This function can impute data for values that are missing (i.e., for values that are NA). It outputs for every subset how many values were imputed (for all columns total) along with a percentage (following <=). This percentage is the percentage of the column with the highest percentage of imputed values, i.e., if multiple columns were specified, it is the percentage of values that were imputed of the column that had relatively most NA values.

impute_missing_values(av_state, columns, subset_ids = "ALL",
  type = c("SIMPLE", "EM"))

Arguments

av_state

an object of class av_state

columns

the columns of which missing values should be imputed. This argument can be a single column or a vector of column names.

subset_ids

identifies which data subsets to impute data for. This argument can be a single subset, a range of subsets (both of which are identified by their indices), or it can be the word 'ALL' (default). In the latter case, the selected columns of all data subsets are processed.

type

this argument has two possible values:

  • 'SIMPLE' - The value of the missing data is determined by up to five values surrounding the value (2 before, 3 after, unless at the start or end of the range). For numeric (scl) columns, the mean of these values is chosen as value. For factor (nom) columns, the mode of these values is chosen as value.

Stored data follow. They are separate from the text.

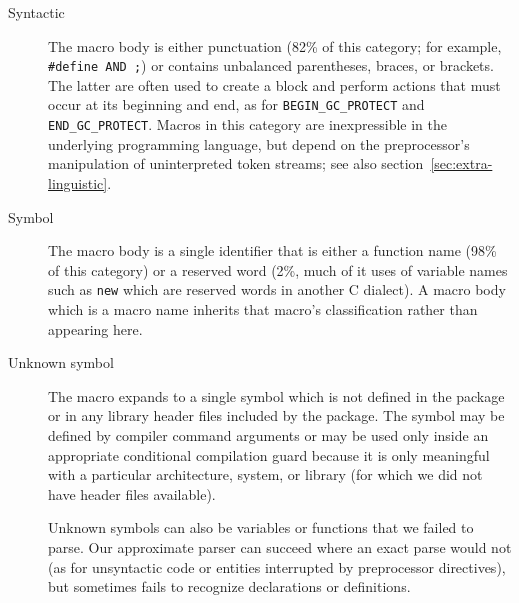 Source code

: \begin{description}
\item[Syntactic]  The macro body is either punctuation (82\% of this
  category; for example, {\tt \#define AND ;}) or contains unbalanced
  parentheses, braces, or brackets.  The latter are often used to create a
  block and perform actions that must occur at its beginning and end, as
  for \verb|BEGIN_GC_PROTECT| and \verb|END_GC_PROTECT|.
  Macros in this category are inexpressible in the underlying programming
  language, but depend on the preprocessor's manipulation of uninterpreted
  token streams; see also section~\ref{sec:extra-linguistic}.


\item[Symbol]
  The macro body is a single identifier that is either a function name
  (98\% of this category) or a reserved word (2\%, much of it uses of
  variable names such as {\tt new} which are reserved words in another
  C dialect).  A macro body which is a macro name inherits that macro's
  classification rather than appearing here.


\item[Unknown symbol]
  The macro expands to a single symbol which is not defined in the package
  or in any library header files included by the package.  The symbol may
  be defined by compiler command arguments or may be used only inside an
  appropriate conditional compilation guard because it is only meaningful
  with a particular architecture, system, or library (for which we did not
  have header files available).
  
  Unknown symbols can also be variables or functions that we failed to
  parse.  Our approximate parser can succeed where an exact parse would not
  (as for unsyntactic code or entities interrupted by preprocessor
  directives), but sometimes fails to recognize declarations or
  definitions.



\end{description}
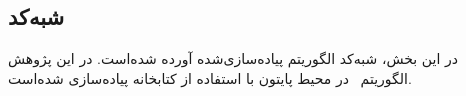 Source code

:         
        \subsection{شبه‌کد
        }
        
       در این بخش، شبه‌کد الگوریتم
        پیاده‌سازی‌شده آورده شده‌است. در این پژوهش الگوریتم~ در محیط پایتون با استفاده از کتابخانه
          \cite{tensorflow2015-whitepaper}
          پیاده‌سازی شده‌است.
        
%        
        
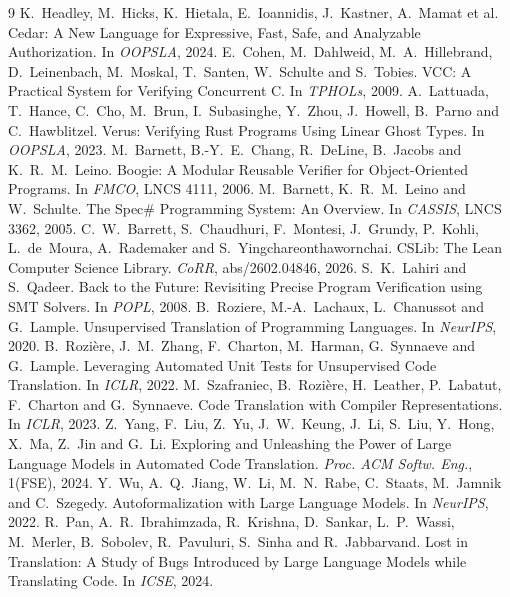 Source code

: \documentclass[11pt,letterpaper]{article}
\begin{document}
\begin{thebibliography}{9}
  K.~Headley, M.~Hicks, K.~Hietala, E.~Ioannidis, J.~Kastner,
  A.~Mamat et al. Cedar: A New Language for
  Expressive, Fast, Safe, and Analyzable Authorization. In \emph{OOPSLA}, 2024.
 E.~Cohen, M.~Dahlweid, M.~A.~Hillebrand, D.~Leinenbach,
  M.~Moskal, T.~Santen, W.~Schulte and S.~Tobies. VCC: A Practical System for
  Verifying Concurrent C. In \emph{TPHOLs}, 2009.
 A.~Lattuada, T.~Hance, C.~Cho, M.~Brun,
  I.~Subasinghe, Y.~Zhou, J.~Howell, B.~Parno and C.~Hawblitzel. Verus:
  Verifying Rust Programs Using Linear Ghost Types. In \emph{OOPSLA}, 2023.
 M.~Barnett, B.-Y.~E.~Chang, R.~DeLine, B.~Jacobs
  and K.~R.~M.~Leino. Boogie: A Modular Reusable Verifier for Object-Oriented
  Programs. In \emph{FMCO}, LNCS 4111, 2006.
 M.~Barnett, K.~R.~M.~Leino and W.~Schulte. The
  Spec\# Programming System: An Overview. In \emph{CASSIS}, LNCS 3362, 2005.
 C.~W.~Barrett, S.~Chaudhuri, F.~Montesi, J.~Grundy,
  P.~Kohli, L.~de~Moura, A.~Rademaker and S.~Yingchareonthawornchai. CSLib: The
  Lean Computer Science Library. \emph{CoRR}, abs/2602.04846, 2026.
 S.~K.~Lahiri and S.~Qadeer. Back to the Future:
  Revisiting Precise Program Verification using SMT Solvers. In \emph{POPL},
  2008.
 B.~Roziere, M.-A.~Lachaux, L.~Chanussot and
  G.~Lample. Unsupervised Translation of Programming Languages. In
  \emph{NeurIPS}, 2020.
 B.~Rozi{\`e}re, J.~M.~Zhang, F.~Charton,
  M.~Harman, G.~Synnaeve and G.~Lample. Leveraging Automated Unit Tests for
  Unsupervised Code Translation. In \emph{ICLR}, 2022.
 M.~Szafraniec, B.~Rozi{\`e}re, H.~Leather,
  P.~Labatut, F.~Charton and G.~Synnaeve. Code Translation with Compiler
  Representations. In \emph{ICLR}, 2023.
 Z.~Yang, F.~Liu, Z.~Yu, J.~W.~Keung, J.~Li, S.~Liu,
  Y.~Hong, X.~Ma, Z.~Jin and G.~Li. Exploring and Unleashing the Power of
  Large Language Models in Automated Code Translation. \emph{Proc. ACM Softw.
  Eng.}, 1(FSE), 2024.
 Y.~Wu, A.~Q.~Jiang, W.~Li, M.~N.~Rabe,
  C.~Staats, M.~Jamnik and C.~Szegedy. Autoformalization with Large Language
  Models. In \emph{NeurIPS}, 2022.
 R.~Pan, A.~R.~Ibrahimzada, R.~Krishna, D.~Sankar,
  L.~P.~Wassi, M.~Merler, B.~Sobolev, R.~Pavuluri, S.~Sinha and
  R.~Jabbarvand. Lost in Translation: A Study of Bugs Introduced by Large
  Language Models while Translating Code. In \emph{ICSE}, 2024.

\end{thebibliography}
\end{document}
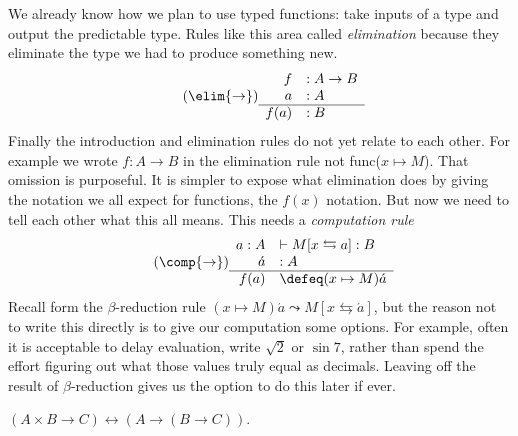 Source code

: We already know how we plan to use typed functions:
take inputs of a type and output the predictable type.
Rules like this area called \emph{elimination} because 
they eliminate the type we had to produce something new.
\begin{gather}
    \tag{$\elim{\to}$}
    \begin{array}{rl}
        f&:A\to B\\
        a&:A\\
    \hline
        f(a)&:B
    \end{array}
\end{gather}
Finally the introduction and elimination rules do not yet 
relate to each other.  For example we wrote $f:A\to B$ in the 
elimination rule not func($x\mapsto M$).  That omission is 
purposeful.  It is simpler to expose what elimination does 
by giving the notation we all expect for functions, the $f(x)$
notation.  But now we need to tell each other what this all 
means.  This needs a \emph{computation rule}
\begin{gather}
    \tag{$\comp{\to}$}
    \begin{array}{rl}
        a:A&\vdash M[x\leftrightarrows a]:B\\
        \acute{a}&:A\\
    \hline
        f(a)&\defeq (x\mapsto M)\acute{a}
    \end{array}
\end{gather}
Recall form the $\beta$-reduction rule 
$(x\mapsto M)\acute{a}\leadsto M[x\leftrightarrows \acute{a}]$,
but the reason not to write this directly is to give 
our computation some options.  For example, 
often it is acceptable to delay evaluation, write $\sqrt{2}$
or $\sin 7$, rather than spend the effort figuring out what 
those values truly equal as decimals.  Leaving off the 
result of $\beta$-reduction gives us the option to do this 
later if ever.


\begin{theorem}
    $(A\times B\to C)\longleftrightarrow (A\to (B\to C))$.
\end{theorem}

  • 'EM' - Em imputation. Currently not implemented.

Value

This function returns the modified av_state object.

Examples

# NOT RUN {
av_state <- load_file("../data/input/RuwedataAngela.sav",log_level=3)
av_state <- group_by(av_state,'id')
print(av_state)
av_statea <- impute_missing_values(av_state,'norm_bewegen')
print(av_statea)
av_stateb <- impute_missing_values(av_state,c('norm_bewegen',
                                   'minuten_woonwerk'),subset_ids=1)
print(av_stateb)
# }